Alibaba brings full text search to its data warehouse with ParadeDB. Read their story.

A Data-Driven Approach to Writing Better Developer Documentation

By Ming Ying on September 19, 2024

We wrote our first line of documentation for ParadeDB over one year ago. Since then, we’ve rewritten our documentation three times. Recently, we analyzed several months of community support messages and dozens of user interviews to determine what changes were the most impactful. Here’s what we learned.

Why Thoughtful Documentation Matters

In the early days of ParadeDB, we wrote our documentation hastily because most of our time was spent building the product.

Over time, we realized that flaws in our documentation were causing significant amounts of churn. We estimated that, for every ten companies that reached out for enterprise licenses, three of them disengaged due to “missing features” which, after further analysis, were actually just poorly documented.

Developers are already careful when using products built by startups and are quick to attribute gaps in documentation to project immaturity. First impressions matter, especially for mission-critical products like databases.

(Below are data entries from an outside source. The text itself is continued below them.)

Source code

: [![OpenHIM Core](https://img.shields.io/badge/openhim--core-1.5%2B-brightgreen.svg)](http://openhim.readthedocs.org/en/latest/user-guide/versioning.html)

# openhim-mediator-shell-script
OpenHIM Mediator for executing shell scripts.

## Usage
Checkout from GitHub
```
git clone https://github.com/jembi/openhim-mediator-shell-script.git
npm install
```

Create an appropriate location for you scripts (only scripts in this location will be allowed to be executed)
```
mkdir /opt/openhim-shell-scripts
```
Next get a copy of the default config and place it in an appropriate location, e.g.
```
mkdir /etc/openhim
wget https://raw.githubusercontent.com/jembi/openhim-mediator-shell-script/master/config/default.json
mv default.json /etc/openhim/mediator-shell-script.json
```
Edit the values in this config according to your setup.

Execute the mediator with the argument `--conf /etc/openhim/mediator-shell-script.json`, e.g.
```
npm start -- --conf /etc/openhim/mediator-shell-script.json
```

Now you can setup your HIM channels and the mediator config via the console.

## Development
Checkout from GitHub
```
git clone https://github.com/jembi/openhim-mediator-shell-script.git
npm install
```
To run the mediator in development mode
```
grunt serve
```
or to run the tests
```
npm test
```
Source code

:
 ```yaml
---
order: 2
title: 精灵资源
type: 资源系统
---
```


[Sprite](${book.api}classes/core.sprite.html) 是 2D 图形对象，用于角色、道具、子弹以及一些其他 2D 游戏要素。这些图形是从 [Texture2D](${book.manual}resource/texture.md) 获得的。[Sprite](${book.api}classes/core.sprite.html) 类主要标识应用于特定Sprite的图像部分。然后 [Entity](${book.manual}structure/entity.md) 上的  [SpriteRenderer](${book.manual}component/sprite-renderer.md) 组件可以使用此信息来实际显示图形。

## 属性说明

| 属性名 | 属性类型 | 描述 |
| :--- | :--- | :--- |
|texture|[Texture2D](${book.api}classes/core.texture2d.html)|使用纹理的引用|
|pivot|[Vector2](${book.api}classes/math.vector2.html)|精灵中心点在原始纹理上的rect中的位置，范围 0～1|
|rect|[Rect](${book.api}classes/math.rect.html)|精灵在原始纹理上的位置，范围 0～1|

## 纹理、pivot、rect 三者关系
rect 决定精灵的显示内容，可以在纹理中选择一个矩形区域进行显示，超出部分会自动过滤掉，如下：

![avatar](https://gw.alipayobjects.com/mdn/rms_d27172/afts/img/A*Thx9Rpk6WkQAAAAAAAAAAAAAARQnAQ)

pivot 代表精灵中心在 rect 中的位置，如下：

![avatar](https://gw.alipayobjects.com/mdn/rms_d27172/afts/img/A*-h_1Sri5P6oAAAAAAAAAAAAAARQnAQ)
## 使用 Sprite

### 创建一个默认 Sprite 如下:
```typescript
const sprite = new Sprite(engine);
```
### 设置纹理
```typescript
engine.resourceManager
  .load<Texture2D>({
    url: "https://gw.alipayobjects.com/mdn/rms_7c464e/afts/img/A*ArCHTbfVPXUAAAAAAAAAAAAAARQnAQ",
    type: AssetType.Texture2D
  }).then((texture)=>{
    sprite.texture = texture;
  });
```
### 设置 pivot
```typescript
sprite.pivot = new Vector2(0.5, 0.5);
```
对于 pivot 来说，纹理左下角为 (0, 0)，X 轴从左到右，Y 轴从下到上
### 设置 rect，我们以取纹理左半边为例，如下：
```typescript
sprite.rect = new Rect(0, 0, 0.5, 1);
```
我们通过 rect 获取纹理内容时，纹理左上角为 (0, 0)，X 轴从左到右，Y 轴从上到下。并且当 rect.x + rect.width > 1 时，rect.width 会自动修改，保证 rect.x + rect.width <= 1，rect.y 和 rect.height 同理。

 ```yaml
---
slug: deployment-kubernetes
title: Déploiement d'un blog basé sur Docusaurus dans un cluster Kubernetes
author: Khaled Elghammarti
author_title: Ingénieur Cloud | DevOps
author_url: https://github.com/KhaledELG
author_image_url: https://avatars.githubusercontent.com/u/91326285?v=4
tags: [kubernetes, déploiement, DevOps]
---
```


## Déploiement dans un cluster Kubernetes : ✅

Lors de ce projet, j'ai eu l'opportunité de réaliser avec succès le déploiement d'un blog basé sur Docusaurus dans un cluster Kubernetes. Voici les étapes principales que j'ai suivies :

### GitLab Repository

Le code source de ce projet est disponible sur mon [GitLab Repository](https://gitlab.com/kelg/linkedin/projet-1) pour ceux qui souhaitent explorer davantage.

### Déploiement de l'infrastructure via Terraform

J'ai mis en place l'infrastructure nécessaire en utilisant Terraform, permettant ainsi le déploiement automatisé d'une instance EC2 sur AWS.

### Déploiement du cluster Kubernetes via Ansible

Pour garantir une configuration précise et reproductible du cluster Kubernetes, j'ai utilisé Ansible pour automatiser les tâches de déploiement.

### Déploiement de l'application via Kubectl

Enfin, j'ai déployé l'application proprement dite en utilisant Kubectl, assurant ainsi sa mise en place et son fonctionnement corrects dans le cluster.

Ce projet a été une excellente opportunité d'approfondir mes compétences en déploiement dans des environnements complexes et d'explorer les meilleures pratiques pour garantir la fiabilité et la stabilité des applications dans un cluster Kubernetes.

Deploy Documentation Like Code

We were inspired by the folks at Write the Docs to treat our docs as code.

Bundling our documentation as Markdown files in the ParadeDB monorepo is one of the most useful documentation decisions we made. The contents of these Markdown files are automatically published to Mintlify, our documentation provider, on production releases.

Deploying documentation with the rest of the code ensures that it does not go out of sync with the actual API. It also allows our users to contribute to the documentation by submitting pull requests.

Make Code Blocks Runnable

Before testing ParadeDB on their data, an engineer always verifies that ParadeDB works in a sandbox environment. To streamline this process, we center our documentation around pre-populated test data and make all our code blocks directly runnable. The faster we get a new user running queries, the faster they’ll want to run those queries on their own data.

-- ParadeDB comes with a procedure that dumps a
-- pre-populated table into the user's database
CALL paradedb.create_bm25_test_table(
  schema_name => 'public',
  table_name => 'mock_items'
);

Wherever possible, we avoid placeholders in favor of hard-coded example values that the user can just copy, paste, and run.

SELECT * FROM <index_name>.search(
	query => paradedb.fuzzy_term(field => '<field_name>', value => '<value>')
);

Before: Code blocks had placeholder values, which forced users to stop and think about how to fill them in and led to user error.

SELECT * FROM search_idx.search(
	query => paradedb.fuzzy_term(field => 'description', value => 'shoez')
);

After: Code blocks are runnable as-is because they consistently reference hard-coded example values.

This gives us the benefit of the doubt. If a user makes a mistake but already ran the hard-coded query successfully, they’re less likely to blame ParadeDB and more likely to double-check their own code.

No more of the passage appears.